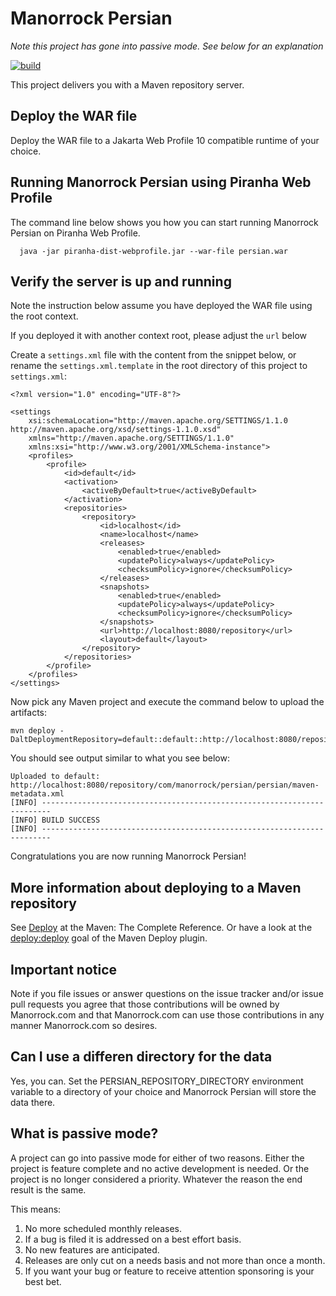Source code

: # Manorrock Persian

_Note this project has gone into passive mode. See below for an explanation_

[![build](https://github.com/manorrock/persian/actions/workflows/build.yml/badge.svg)](https://github.com/manorrock/persian/actions/workflows/build.yml)

This project delivers you with a Maven repository server.

## Deploy the WAR file

Deploy the WAR file to a Jakarta Web Profile 10 compatible runtime of your choice.

## Running Manorrock Persian using Piranha Web Profile

The command line below shows you how you can start running Manorrock Persian on Piranha Web Profile.

```shell
  java -jar piranha-dist-webprofile.jar --war-file persian.war
```

## Verify the server is up and running

 Note the instruction below assume you have deployed the WAR file using the root context. 
 
 If you deployed it with another context root, please adjust the `url` below

Create a `settings.xml` file with the content from the snippet below, or rename
the `settings.xml.template` in the root directory of this project to 
`settings.xml`:

```
<?xml version="1.0" encoding="UTF-8"?>

<settings 
    xsi:schemaLocation="http://maven.apache.org/SETTINGS/1.1.0 http://maven.apache.org/xsd/settings-1.1.0.xsd" 
    xmlns="http://maven.apache.org/SETTINGS/1.1.0"
    xmlns:xsi="http://www.w3.org/2001/XMLSchema-instance">
    <profiles>
        <profile>
            <id>default</id>
            <activation>
                <activeByDefault>true</activeByDefault>
            </activation>
            <repositories>
                <repository>
                    <id>localhost</id>
                    <name>localhost</name>
                    <releases>
                        <enabled>true</enabled>
                        <updatePolicy>always</updatePolicy>
                        <checksumPolicy>ignore</checksumPolicy>
                    </releases>
                    <snapshots>
                        <enabled>true</enabled>
                        <updatePolicy>always</updatePolicy>
                        <checksumPolicy>ignore</checksumPolicy>
                    </snapshots>
                    <url>http://localhost:8080/repository</url>
                    <layout>default</layout>
                </repository>
            </repositories>
        </profile>
    </profiles>
</settings>
```

Now pick any Maven project and execute the command below to upload the artifacts:

```
mvn deploy -DaltDeploymentRepository=default::default::http://localhost:8080/repository
```

You should see output similar to what you see below:

```
Uploaded to default: http://localhost:8080/repository/com/manorrock/persian/persian/maven-metadata.xml
[INFO] ------------------------------------------------------------------------
[INFO] BUILD SUCCESS
[INFO] ------------------------------------------------------------------------
```

Congratulations you are now running Manorrock Persian!

## More information about deploying to a Maven repository

See [Deploy](https://books.sonatype.com/mvnref-book/reference/lifecycle-sect-common-goals.html#lifecycle-sect-deploy-phase)
at the Maven: The Complete Reference. Or have a look at the [deploy:deploy](https://maven.apache.org/plugins/maven-deploy-plugin/deploy-mojo.html)
goal of the Maven Deploy plugin.

## Important notice

Note if you file issues or answer questions on the issue tracker and/or issue 
pull requests you agree that those contributions will be owned by Manorrock.com
and that Manorrock.com can use those contributions in any manner Manorrock.com
so desires.

## Can I use a differen directory for the data

Yes, you can. Set the PERSIAN_REPOSITORY_DIRECTORY environment variable to a
directory of your choice and Manorrock Persian will store the data there.

## What is passive mode?

A project can go into passive mode for either of two reasons. Either the project
is feature complete and no active development is needed. Or the project is no
longer considered a priority. Whatever the reason the end result is the same.

This means:

1. No more scheduled monthly releases.
2. If a bug is filed it is addressed on a best effort basis.
3. No new features are anticipated.
4. Releases are only cut on a needs basis and not more than once a month.
5. If you want your bug or feature to receive attention sponsoring is your best bet.
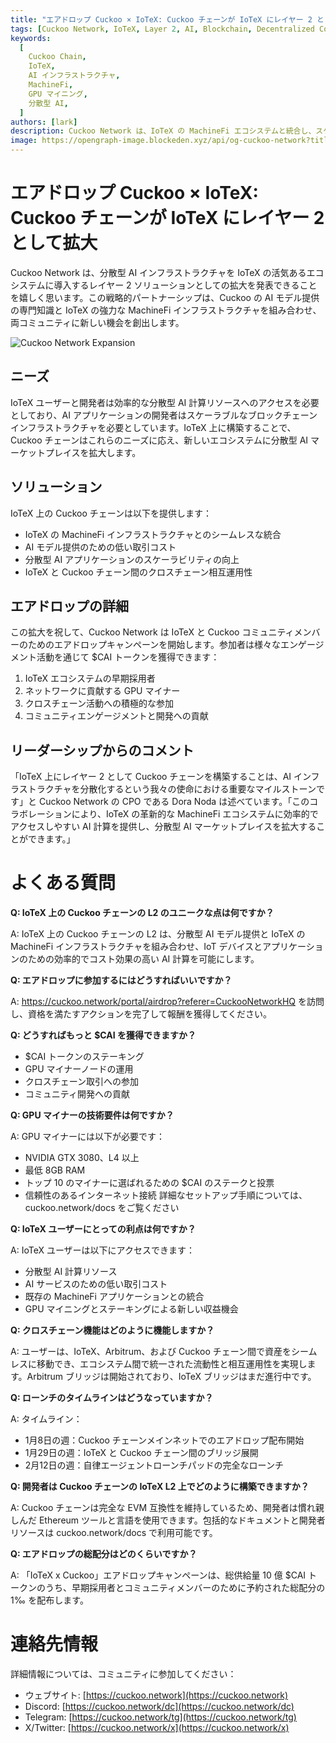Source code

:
 ```yaml
---
title: "エアドロップ Cuckoo × IoTeX: Cuckoo チェーンが IoTeX にレイヤー 2 として拡大"
tags: [Cuckoo Network, IoTeX, Layer 2, AI, Blockchain, Decentralized Computing]
keywords:
  [
    Cuckoo Chain,
    IoTeX,
    AI インフラストラクチャ,
    MachineFi,
    GPU マイニング,
    分散型 AI,
  ]
authors: [lark]
description: Cuckoo Network は、IoTeX の MachineFi エコシステムと統合し、スケーラブルな AI 計算とクロスチェーン相互運用性を提供するレイヤー 2 ソリューションとして、分散型 AI インフラストラクチャを IoTeX に拡大します。開発者、マイナー、IoTeX ユーザーにとっての利点を発見し、$CAI トークンのエアドロップに参加する方法を学びましょう。
image: https://opengraph-image.blockeden.xyz/api/og-cuckoo-network?title=%E3%82%A8%E3%82%A2%E3%83%89%E3%83%AD%E3%83%83%E3%83%97%20Cuckoo%20%C3%97%20IoTeX:%20Cuckoo%20%E3%83%81%E3%82%A7%E3%83%BC%E3%83%B3%E3%81%8C%20IoTeX%20%E3%81%AB%E3%83%AC%E3%82%A4%E3%83%A4%E3%83%BC%202%20%E3%81%A8%E3%81%97%E3%81%A6%E6%8B%A1%E5%A4%A7
---
```


# エアドロップ Cuckoo × IoTeX: Cuckoo チェーンが IoTeX にレイヤー 2 として拡大

Cuckoo Network は、分散型 AI インフラストラクチャを IoTeX の活気あるエコシステムに導入するレイヤー 2 ソリューションとしての拡大を発表できることを嬉しく思います。この戦略的パートナーシップは、Cuckoo の AI モデル提供の専門知識と IoTeX の強力な MachineFi インフラストラクチャを組み合わせ、両コミュニティに新しい機会を創出します。

![Cuckoo Network Expansion](https://opengraph-image.blockeden.xyz/api/og-cuckoo-network?title=%E3%82%A8%E3%82%A2%E3%83%89%E3%83%AD%E3%83%83%E3%83%97%20Cuckoo%20%C3%97%20IoTeX:%20Cuckoo%20%E3%83%81%E3%82%A7%E3%83%BC%E3%83%B3%E3%81%8C%20IoTeX%20%E3%81%AB%E3%83%AC%E3%82%A4%E3%83%A4%E3%83%BC%202%20%E3%81%A8%E3%81%97%E3%81%A6%E6%8B%A1%E5%A4%A7)

## **ニーズ**

IoTeX ユーザーと開発者は効率的な分散型 AI 計算リソースへのアクセスを必要としており、AI アプリケーションの開発者はスケーラブルなブロックチェーンインフラストラクチャを必要としています。IoTeX 上に構築することで、Cuckoo チェーンはこれらのニーズに応え、新しいエコシステムに分散型 AI マーケットプレイスを拡大します。

## **ソリューション**

IoTeX 上の Cuckoo チェーンは以下を提供します：

- IoTeX の MachineFi インフラストラクチャとのシームレスな統合
- AI モデル提供のための低い取引コスト
- 分散型 AI アプリケーションのスケーラビリティの向上
- IoTeX と Cuckoo チェーン間のクロスチェーン相互運用性

## **エアドロップの詳細**

この拡大を祝して、Cuckoo Network は IoTeX と Cuckoo コミュニティメンバーのためのエアドロップキャンペーンを開始します。参加者は様々なエンゲージメント活動を通じて $CAI トークンを獲得できます：

1. IoTeX エコシステムの早期採用者
2. ネットワークに貢献する GPU マイナー
3. クロスチェーン活動への積極的な参加
4. コミュニティエンゲージメントと開発への貢献

## **リーダーシップからのコメント**

「IoTeX 上にレイヤー 2 として Cuckoo チェーンを構築することは、AI インフラストラクチャを分散化するという我々の使命における重要なマイルストーンです」と Cuckoo Network の CPO である Dora Noda は述べています。「このコラボレーションにより、IoTeX の革新的な MachineFi エコシステムに効率的でアクセスしやすい AI 計算を提供し、分散型 AI マーケットプレイスを拡大することができます。」

# **よくある質問**

**Q: IoTeX 上の Cuckoo チェーンの L2 のユニークな点は何ですか？**

A: IoTeX 上の Cuckoo チェーンの L2 は、分散型 AI モデル提供と IoTeX の MachineFi インフラストラクチャを組み合わせ、IoT デバイスとアプリケーションのための効率的でコスト効果の高い AI 計算を可能にします。

**Q: エアドロップに参加するにはどうすればいいですか？**

A: https://cuckoo.network/portal/airdrop?referer=CuckooNetworkHQ を訪問し、資格を満たすアクションを完了して報酬を獲得してください。

**Q: どうすればもっと $CAI を獲得できますか？**

- $CAI トークンのステーキング
- GPU マイナーノードの運用
- クロスチェーン取引への参加
- コミュニティ開発への貢献

**Q: GPU マイナーの技術要件は何ですか？**

A: GPU マイナーには以下が必要です：

- NVIDIA GTX 3080、L4 以上
- 最低 8GB RAM
- トップ 10 のマイナーに選ばれるための $CAI のステークと投票
- 信頼性のあるインターネット接続 詳細なセットアップ手順については、cuckoo.network/docs をご覧ください

**Q: IoTeX ユーザーにとっての利点は何ですか？**

A: IoTeX ユーザーは以下にアクセスできます：

- 分散型 AI 計算リソース
- AI サービスのための低い取引コスト
- 既存の MachineFi アプリケーションとの統合
- GPU マイニングとステーキングによる新しい収益機会

**Q: クロスチェーン機能はどのように機能しますか？**

A: ユーザーは、IoTeX、Arbitrum、および Cuckoo チェーン間で資産をシームレスに移動でき、エコシステム間で統一された流動性と相互運用性を実現します。Arbitrum ブリッジは開始されており、IoTeX ブリッジはまだ進行中です。

**Q: ローンチのタイムラインはどうなっていますか？**

A: タイムライン：

- 1月8日の週：Cuckoo チェーンメインネットでのエアドロップ配布開始
- 1月29日の週：IoTeX と Cuckoo チェーン間のブリッジ展開
- 2月12日の週：自律エージェントローンチパッドの完全なローンチ

**Q: 開発者は Cuckoo チェーンの IoTeX L2 上でどのように構築できますか？**

A: Cuckoo チェーンは完全な EVM 互換性を維持しているため、開発者は慣れ親しんだ Ethereum ツールと言語を使用できます。包括的なドキュメントと開発者リソースは cuckoo.network/docs で利用可能です。

**Q: エアドロップの総配分はどのくらいですか？**

A: 「IoTeX x Cuckoo」エアドロップキャンペーンは、総供給量 10 億 $CAI トークンのうち、早期採用者とコミュニティメンバーのために予約された総配分の 1‰ を配布します。

# **連絡先情報**

詳細情報については、コミュニティに参加してください：

- ウェブサイト: [https://cuckoo.network](https://cuckoo.network)
- Discord: [https://cuckoo.network/dc](https://cuckoo.network/dc)
- Telegram: [https://cuckoo.network/tg](https://cuckoo.network/tg)
- X/Twitter: [https://cuckoo.network/x](https://cuckoo.network/x)
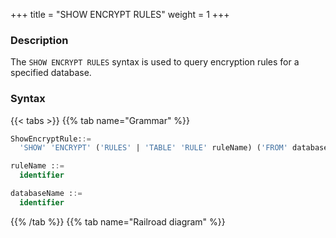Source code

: +++
title = "SHOW ENCRYPT RULES"
weight = 1
+++

### Description

The `SHOW ENCRYPT RULES` syntax is used to query encryption rules for a specified database.

### Syntax

{{< tabs >}}
{{% tab name="Grammar" %}}
```sql
ShowEncryptRule::=
  'SHOW' 'ENCRYPT' ('RULES' | 'TABLE' 'RULE' ruleName) ('FROM' databaseName)?

ruleName ::=
  identifier

databaseName ::=
  identifier
```
{{% /tab %}}
{{% tab name="Railroad diagram" %}}
<iframe frameborder="0" name="diagram" id="diagram" width="100%" height="100%"></iframe>
{{% /tab %}}
{{< /tabs >}}

### Note

- When `databaseName` is not specified, then `DATABASE`is currently used as the default name. If `DATABASE` is not used, you will receive a `No database selected` prompt.

### Return value description

| Column                   | Description                               |
|--------------------------|-------------------------------------------|
| table                    | Logical table name                        |
| logic_column             | Logical column name                       |
| cipher_column            | Ciphertext column name                    |
| assisted_query_column    | Assisted query column name                |
| like_query_column        | Like query column name                    |
| encryptor_type           | Encryption algorithm type                 |
| encryptor_props          | Encryption algorithm parameter            |
| assisted_query_type      | Assisted query algorithm type             |
| assisted_query_props     | Assisted query algorithm parameter        |
| like_query_type          | Like query algorithm type                 |
| like_query_props         | Like query algorithm parameter            |




### Example

- Query encrypt rules for specified database.

```sql
SHOW ENCRYPT RULES FROM encrypt_db;
```

```sql
mysql> SHOW ENCRYPT RULES FROM encrypt_db;
+-----------+--------------+---------------+-----------------------+-------------------+----------------+-------------------------+---------------------+----------------------+-----------------+------------------+
| table     | logic_column | cipher_column | assisted_query_column | like_query_column | encryptor_type | encryptor_props         | assisted_query_type | assisted_query_props | like_query_type | like_query_props |
+-----------+--------------+---------------+-----------------------+-------------------+----------------+-------------------------+---------------------+----------------------+-----------------+------------------+
| t_user    | pwd          | pwd_cipher    |                       |                   | AES            | aes-key-value=123456abc, digest-algorithm-name=SHA-1 |                     |                      |                 |                  |
| t_encrypt | pwd          | pwd_cipher    |                       |                   | AES            | aes-key-value=123456abc, digest-algorithm-name=SHA-1 |                     |                      |                 |                  |
+-----------+--------------+---------------+-----------------------+-------------------+----------------+-------------------------+---------------------+----------------------+-----------------+------------------+
2 rows in set (0.00 sec)
```

- Query encrypt rules for current database.

```sql
SHOW ENCRYPT RULES;
```

```sql
mysql> SHOW ENCRYPT RULES;
+-----------+--------------+---------------+-----------------------+-------------------+----------------+-------------------------+---------------------+----------------------+-----------------+------------------+
| table     | logic_column | cipher_column | assisted_query_column | like_query_column | encryptor_type | encryptor_props         | assisted_query_type | assisted_query_props | like_query_type | like_query_props |
+-----------+--------------+---------------+-----------------------+-------------------+----------------+-------------------------+---------------------+----------------------+-----------------+------------------+
| t_user    | pwd          | pwd_cipher    |                       |                   | AES            | aes-key-value=123456abc, digest-algorithm-name=SHA-1 |                     |                      |                 |                  |
| t_encrypt | pwd          | pwd_cipher    |                       |                   | AES            | aes-key-value=123456abc, digest-algorithm-name=SHA-1 |                     |                      |                 |                  |
+-----------+--------------+---------------+-----------------------+-------------------+----------------+-------------------------+---------------------+----------------------+-----------------+------------------+
2 rows in set (0.00 sec)
```

- Query specified encrypt rule in specified database.

```sql
SHOW ENCRYPT TABLE RULE t_encrypt FROM encrypt_db;
```

```sql
mysql> SHOW ENCRYPT TABLE RULE t_encrypt FROM encrypt_db;
+-----------+--------------+---------------+-----------------------+-------------------+----------------+-------------------------+---------------------+----------------------+-----------------+------------------+
| table     | logic_column | cipher_column | assisted_query_column | like_query_column | encryptor_type | encryptor_props         | assisted_query_type | assisted_query_props | like_query_type | like_query_props |
+-----------+--------------+---------------+-----------------------+-------------------+----------------+-------------------------+---------------------+----------------------+-----------------+------------------+
| t_encrypt | pwd          | pwd_cipher    |                       |                   | AES            | aes-key-value=123456abc, digest-algorithm-name=SHA-1 |                     |                      |                 |                  |
+-----------+--------------+---------------+-----------------------+-------------------+----------------+-------------------------+---------------------+----------------------+-----------------+------------------+
1 row in set (0.01 sec)
```

- Query specified encrypt rule in current database.

```sql
SHOW ENCRYPT TABLE RULE t_encrypt;
```

```sql
mysql> SHOW ENCRYPT TABLE RULE t_encrypt;
+-----------+--------------+---------------+-----------------------+-------------------+----------------+-------------------------+---------------------+----------------------+-----------------+------------------+
| table     | logic_column | cipher_column | assisted_query_column | like_query_column | encryptor_type | encryptor_props         | assisted_query_type | assisted_query_props | like_query_type | like_query_props |
+-----------+--------------+---------------+-----------------------+-------------------+----------------+-------------------------+---------------------+----------------------+-----------------+------------------+
| t_encrypt | pwd          | pwd_cipher    |                       |                   | AES            | aes-key-value=123456abc, digest-algorithm-name=SHA-1 |                     |                      |                 |                  |
+-----------+--------------+---------------+-----------------------+-------------------+----------------+-------------------------+---------------------+----------------------+-----------------+------------------+
1 row in set (0.01 sec)
```

### Reserved word

`SHOW`, `ENCRYPT`, `TABLE`, `RULE`, `RULES`, `FROM`

### Related links

- [Reserved word](/en/user-manual/shardingsphere-proxy/distsql/syntax/reserved-word/)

=-=-=

## WHAT YOU WILL DO
All lines in the listing above that contain "https" should be shown.

## YOUR RESPONSE
[![build](https://github.com/manorrock/persian/actions/workflows/build.yml/badge.svg)](https://github.com/manorrock/persian/actions/workflows/build.yml)
See [Deploy](https://books.sonatype.com/mvnref-book/reference/lifecycle-sect-common-goals.html#lifecycle-sect-deploy-phase)
at the Maven: The Complete Reference. Or have a look at the [deploy:deploy](https://maven.apache.org/plugins/maven-deploy-plugin/deploy-mojo.html)
image: https://opengraph-image.blockeden.xyz/api/og-cuckoo-network?title=%E3%82%A8%E3%82%A2%E3%83%89%E3%83%AD%E3%83%83%E3%83%97%20Cuckoo%20%C3%97%20IoTeX:%20Cuckoo%20%E3%83%81%E3%82%A7%E3%83%BC%E3%83%B3%E3%81%8C%20IoTeX%20%E3%81%AB%E3%83%AC%E3%82%A4%E3%83%A4%E3%83%BC%202%20%E3%81%A8%E3%81%97%E3%81%A6%E6%8B%A1%E5%A4%A7
![Cuckoo Network Expansion](https://opengraph-image.blockeden.xyz/api/og-cuckoo-network?title=%E3%82%A8%E3%82%A2%E3%83%89%E3%83%AD%E3%83%83%E3%83%97%20Cuckoo%20%C3%97%20IoTeX:%20Cuckoo%20%E3%83%81%E3%82%A7%E3%83%BC%E3%83%B3%E3%81%8C%20IoTeX%20%E3%81%AB%E3%83%AC%E3%82%A4%E3%83%A4%E3%83%BC%202%20%E3%81%A8%E3%81%97%E3%81%A6%E6%8B%A1%E5%A4%A7)
A: https://cuckoo.network/portal/airdrop?referer=CuckooNetworkHQ を訪問し、資格を満たすアクションを完了して報酬を獲得してください。
- ウェブサイト: [https://cuckoo.network](https://cuckoo.network)
- Discord: [https://cuckoo.network/dc](https://cuckoo.network/dc)
- Telegram: [https://cuckoo.network/tg](https://cuckoo.network/tg)
- X/Twitter: [https://cuckoo.network/x](https://cuckoo.network/x)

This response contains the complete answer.